### WHAT IS BEING ASKED
Your answer must be every line of the data that holds the string "sided".

Content starts

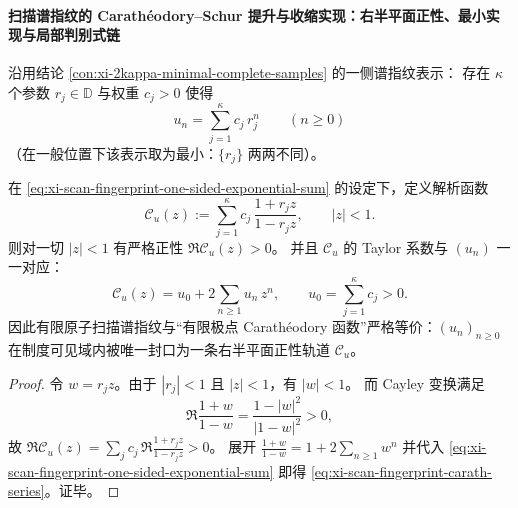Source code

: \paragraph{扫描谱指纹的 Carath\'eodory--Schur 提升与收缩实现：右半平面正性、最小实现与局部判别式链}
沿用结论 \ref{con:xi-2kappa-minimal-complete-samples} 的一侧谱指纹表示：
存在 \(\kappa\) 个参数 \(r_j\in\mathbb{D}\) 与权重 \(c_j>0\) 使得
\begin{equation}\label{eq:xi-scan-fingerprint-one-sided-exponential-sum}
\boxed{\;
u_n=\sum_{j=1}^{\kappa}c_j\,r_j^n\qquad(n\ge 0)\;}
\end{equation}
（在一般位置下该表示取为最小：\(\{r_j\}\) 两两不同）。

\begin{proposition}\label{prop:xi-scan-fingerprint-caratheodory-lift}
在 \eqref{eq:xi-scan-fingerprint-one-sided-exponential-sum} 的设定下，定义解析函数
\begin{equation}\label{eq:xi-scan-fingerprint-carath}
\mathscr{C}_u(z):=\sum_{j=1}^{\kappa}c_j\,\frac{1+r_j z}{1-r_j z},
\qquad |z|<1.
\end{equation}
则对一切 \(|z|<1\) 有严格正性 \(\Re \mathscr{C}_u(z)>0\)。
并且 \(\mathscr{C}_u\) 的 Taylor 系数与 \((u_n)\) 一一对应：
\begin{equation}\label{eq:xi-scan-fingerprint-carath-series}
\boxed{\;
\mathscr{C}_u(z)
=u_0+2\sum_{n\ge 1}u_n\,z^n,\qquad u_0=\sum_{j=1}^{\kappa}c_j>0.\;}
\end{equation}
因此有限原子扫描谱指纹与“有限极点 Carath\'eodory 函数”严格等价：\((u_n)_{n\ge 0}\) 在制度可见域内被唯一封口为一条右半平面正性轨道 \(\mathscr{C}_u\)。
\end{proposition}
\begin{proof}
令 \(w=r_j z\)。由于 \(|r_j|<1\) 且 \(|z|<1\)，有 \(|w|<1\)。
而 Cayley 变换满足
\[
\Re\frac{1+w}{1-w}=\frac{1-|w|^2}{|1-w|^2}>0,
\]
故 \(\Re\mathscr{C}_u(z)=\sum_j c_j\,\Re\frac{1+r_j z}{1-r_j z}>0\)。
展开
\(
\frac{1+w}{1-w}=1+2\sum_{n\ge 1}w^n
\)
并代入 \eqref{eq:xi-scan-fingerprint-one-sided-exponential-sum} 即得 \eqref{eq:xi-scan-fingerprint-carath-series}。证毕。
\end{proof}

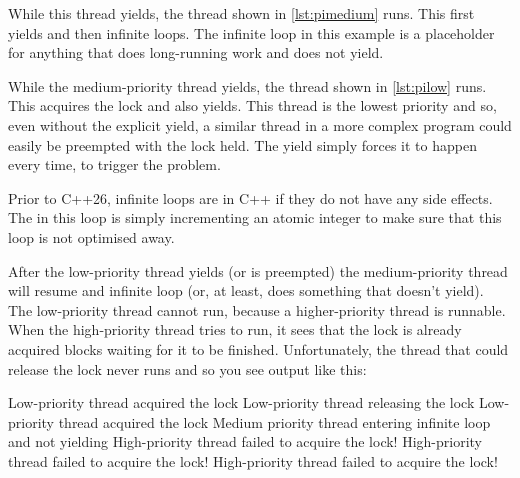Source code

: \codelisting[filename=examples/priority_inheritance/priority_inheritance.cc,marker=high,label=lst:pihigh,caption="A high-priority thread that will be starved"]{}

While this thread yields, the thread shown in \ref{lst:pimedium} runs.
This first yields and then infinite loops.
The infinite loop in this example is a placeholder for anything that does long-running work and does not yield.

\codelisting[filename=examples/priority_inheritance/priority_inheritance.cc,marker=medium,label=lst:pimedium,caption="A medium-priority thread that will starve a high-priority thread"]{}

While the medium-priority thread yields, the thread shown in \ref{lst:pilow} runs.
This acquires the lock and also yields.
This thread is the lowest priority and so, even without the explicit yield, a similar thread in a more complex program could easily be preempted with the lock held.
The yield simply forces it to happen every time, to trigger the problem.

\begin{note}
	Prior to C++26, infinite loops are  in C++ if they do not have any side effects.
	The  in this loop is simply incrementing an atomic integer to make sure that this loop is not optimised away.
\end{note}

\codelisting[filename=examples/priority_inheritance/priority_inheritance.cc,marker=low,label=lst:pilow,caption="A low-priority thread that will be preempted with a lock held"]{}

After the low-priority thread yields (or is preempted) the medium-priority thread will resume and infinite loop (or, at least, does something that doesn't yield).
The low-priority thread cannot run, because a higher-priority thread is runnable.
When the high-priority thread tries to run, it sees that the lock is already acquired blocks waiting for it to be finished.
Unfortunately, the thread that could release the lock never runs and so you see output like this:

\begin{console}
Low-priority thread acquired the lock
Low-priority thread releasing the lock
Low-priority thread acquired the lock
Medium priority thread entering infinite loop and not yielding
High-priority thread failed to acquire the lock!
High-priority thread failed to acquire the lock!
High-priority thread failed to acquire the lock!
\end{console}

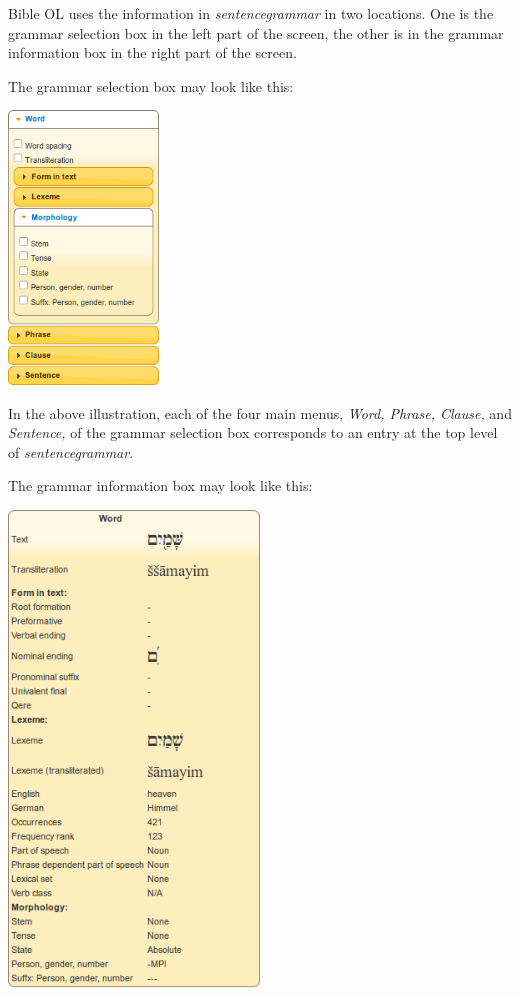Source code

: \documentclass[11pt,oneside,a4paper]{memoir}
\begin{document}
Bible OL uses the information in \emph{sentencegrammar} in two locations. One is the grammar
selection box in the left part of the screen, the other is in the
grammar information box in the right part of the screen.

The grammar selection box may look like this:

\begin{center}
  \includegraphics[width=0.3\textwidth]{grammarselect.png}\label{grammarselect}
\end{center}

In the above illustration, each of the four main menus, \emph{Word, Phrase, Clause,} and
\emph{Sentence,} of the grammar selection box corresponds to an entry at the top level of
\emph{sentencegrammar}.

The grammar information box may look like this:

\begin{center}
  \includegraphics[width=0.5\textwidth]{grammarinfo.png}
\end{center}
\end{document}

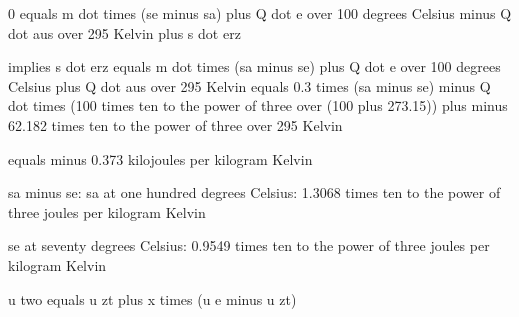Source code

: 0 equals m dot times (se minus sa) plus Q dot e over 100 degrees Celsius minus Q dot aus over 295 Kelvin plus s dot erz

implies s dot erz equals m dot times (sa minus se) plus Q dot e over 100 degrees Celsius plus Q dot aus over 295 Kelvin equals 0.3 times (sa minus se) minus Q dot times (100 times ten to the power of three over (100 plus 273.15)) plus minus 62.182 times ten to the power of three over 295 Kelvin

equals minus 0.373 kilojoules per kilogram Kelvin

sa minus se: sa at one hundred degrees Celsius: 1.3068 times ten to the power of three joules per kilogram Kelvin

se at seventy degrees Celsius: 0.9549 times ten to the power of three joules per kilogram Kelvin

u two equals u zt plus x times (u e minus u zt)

Content ends

### SOLUTION TO THE EXERCISE
\begin{equation}\label{eq:xi-scan-fingerprint-one-sided-exponential-sum}
在 \eqref{eq:xi-scan-fingerprint-one-sided-exponential-sum} 的设定下，定义解析函数
并代入 \eqref{eq:xi-scan-fingerprint-one-sided-exponential-sum} 即得 \eqref{eq:xi-scan-fingerprint-carath-series}。证毕。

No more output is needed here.